**Problem requirements**
Could you count the lines in the entries beneath that hold the word "Gerenciador"? Respond with the number alone.

[Saved data entries]
________
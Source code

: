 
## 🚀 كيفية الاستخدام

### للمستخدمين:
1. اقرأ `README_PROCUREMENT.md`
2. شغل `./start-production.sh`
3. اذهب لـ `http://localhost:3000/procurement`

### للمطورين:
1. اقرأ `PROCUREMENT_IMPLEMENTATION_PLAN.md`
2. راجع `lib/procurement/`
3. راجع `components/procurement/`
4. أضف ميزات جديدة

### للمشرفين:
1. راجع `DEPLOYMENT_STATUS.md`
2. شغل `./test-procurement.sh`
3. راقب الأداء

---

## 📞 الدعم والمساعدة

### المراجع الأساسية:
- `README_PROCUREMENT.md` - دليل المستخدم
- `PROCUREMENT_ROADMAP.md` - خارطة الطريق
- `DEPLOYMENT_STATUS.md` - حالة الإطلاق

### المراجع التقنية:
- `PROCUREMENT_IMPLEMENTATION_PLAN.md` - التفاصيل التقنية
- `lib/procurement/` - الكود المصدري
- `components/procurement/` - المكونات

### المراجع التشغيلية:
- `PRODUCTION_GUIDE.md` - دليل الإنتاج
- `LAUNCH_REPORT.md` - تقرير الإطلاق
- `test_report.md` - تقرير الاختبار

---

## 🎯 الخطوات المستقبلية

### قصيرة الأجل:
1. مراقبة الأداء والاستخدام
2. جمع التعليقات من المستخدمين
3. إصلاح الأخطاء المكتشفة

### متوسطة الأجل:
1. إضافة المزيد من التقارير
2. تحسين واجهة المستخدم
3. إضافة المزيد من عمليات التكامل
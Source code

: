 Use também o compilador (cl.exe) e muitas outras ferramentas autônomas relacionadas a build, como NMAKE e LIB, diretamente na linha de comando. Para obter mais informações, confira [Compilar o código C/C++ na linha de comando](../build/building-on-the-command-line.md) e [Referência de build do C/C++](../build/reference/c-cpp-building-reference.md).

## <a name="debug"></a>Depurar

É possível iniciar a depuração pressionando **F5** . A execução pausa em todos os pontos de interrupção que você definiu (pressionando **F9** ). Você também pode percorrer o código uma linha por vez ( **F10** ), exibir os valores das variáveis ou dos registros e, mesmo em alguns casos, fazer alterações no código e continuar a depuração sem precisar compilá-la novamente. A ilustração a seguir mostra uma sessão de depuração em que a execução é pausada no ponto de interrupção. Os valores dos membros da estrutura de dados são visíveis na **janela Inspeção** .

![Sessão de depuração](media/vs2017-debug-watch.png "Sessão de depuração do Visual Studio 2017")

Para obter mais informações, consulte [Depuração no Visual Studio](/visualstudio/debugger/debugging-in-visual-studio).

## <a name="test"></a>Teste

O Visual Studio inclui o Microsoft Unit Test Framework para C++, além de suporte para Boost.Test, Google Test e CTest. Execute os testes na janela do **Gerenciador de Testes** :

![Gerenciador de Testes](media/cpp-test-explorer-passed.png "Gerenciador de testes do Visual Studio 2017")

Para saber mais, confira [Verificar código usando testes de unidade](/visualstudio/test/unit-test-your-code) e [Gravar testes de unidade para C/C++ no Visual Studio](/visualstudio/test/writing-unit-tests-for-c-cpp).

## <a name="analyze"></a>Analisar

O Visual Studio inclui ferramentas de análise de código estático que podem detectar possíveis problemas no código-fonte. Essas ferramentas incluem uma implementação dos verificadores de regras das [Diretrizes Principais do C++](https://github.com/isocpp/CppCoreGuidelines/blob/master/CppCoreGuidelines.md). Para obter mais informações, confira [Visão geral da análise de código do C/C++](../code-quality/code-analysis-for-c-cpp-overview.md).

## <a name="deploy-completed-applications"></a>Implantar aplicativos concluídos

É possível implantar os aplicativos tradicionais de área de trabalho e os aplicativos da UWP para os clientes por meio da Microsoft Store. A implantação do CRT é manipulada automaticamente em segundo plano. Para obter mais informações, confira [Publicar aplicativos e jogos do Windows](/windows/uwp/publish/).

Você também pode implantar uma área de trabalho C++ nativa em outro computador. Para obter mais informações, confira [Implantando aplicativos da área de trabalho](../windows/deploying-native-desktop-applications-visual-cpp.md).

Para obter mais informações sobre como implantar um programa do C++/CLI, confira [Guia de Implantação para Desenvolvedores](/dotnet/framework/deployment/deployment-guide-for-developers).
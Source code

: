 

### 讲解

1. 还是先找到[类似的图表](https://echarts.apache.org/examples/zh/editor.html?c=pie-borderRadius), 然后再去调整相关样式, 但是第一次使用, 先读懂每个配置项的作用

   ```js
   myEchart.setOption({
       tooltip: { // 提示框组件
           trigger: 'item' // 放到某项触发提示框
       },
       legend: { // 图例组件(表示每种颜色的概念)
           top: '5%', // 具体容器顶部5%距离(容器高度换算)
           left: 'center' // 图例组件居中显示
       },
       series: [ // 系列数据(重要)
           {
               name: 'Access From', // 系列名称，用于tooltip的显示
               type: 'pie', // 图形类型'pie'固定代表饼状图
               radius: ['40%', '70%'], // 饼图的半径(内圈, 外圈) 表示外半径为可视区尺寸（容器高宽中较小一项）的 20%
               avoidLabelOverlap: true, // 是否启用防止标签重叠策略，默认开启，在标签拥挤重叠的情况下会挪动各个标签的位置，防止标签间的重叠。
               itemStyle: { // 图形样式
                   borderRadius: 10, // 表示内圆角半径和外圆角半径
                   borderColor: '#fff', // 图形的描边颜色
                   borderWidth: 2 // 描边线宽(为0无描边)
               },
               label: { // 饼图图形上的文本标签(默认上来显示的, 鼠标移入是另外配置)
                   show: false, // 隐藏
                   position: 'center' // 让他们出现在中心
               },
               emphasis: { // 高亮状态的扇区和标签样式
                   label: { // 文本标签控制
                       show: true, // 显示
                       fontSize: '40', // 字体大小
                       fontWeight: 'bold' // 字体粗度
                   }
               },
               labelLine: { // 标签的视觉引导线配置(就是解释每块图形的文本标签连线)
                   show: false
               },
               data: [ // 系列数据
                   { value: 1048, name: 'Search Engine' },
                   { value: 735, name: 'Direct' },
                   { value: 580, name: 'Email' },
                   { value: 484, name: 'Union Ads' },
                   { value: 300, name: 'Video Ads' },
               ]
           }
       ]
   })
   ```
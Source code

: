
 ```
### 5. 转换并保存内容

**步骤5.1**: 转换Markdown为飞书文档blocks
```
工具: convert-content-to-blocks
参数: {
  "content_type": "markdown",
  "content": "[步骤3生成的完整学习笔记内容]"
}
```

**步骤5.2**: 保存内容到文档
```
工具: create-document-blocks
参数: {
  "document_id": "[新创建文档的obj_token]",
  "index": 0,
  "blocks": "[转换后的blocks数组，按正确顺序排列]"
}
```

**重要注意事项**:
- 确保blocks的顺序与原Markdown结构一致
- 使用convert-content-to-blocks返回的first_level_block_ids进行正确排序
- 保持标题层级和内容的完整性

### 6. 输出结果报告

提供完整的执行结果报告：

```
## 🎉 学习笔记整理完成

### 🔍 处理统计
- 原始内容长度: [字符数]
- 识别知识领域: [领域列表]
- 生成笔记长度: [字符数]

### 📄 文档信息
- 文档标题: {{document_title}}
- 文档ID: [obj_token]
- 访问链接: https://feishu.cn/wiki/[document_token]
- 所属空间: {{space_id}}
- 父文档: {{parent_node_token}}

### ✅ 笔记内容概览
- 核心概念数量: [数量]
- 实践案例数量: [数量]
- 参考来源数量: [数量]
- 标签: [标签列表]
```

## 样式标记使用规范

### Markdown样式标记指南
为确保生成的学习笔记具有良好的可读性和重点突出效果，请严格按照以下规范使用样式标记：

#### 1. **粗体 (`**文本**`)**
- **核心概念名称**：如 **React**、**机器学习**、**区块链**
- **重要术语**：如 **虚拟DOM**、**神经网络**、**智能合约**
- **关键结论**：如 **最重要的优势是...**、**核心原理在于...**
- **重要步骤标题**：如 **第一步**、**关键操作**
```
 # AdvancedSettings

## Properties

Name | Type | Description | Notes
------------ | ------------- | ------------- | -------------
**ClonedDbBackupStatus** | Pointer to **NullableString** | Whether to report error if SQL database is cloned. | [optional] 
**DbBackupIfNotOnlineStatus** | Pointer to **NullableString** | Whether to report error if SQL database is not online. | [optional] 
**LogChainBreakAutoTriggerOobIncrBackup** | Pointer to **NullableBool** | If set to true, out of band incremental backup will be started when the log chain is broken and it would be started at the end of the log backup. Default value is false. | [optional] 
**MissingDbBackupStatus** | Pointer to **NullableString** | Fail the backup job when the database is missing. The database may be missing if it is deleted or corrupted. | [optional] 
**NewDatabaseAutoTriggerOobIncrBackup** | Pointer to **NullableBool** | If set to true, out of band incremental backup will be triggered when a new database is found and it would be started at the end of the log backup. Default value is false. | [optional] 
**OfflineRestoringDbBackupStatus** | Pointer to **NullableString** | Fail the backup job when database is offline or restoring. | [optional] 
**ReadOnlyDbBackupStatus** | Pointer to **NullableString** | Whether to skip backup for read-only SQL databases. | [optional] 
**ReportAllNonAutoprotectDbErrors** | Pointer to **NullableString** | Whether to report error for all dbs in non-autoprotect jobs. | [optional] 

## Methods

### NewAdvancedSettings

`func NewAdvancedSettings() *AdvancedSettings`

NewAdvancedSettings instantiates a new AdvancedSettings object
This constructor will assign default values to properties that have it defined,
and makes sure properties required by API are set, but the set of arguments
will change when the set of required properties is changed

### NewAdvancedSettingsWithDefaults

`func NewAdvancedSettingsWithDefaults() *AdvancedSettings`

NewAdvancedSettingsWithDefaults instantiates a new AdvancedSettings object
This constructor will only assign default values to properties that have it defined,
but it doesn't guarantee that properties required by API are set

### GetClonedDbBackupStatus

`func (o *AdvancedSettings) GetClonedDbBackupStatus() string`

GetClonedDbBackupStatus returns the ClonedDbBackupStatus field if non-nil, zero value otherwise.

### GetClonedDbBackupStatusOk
________
**Solved exercise**
2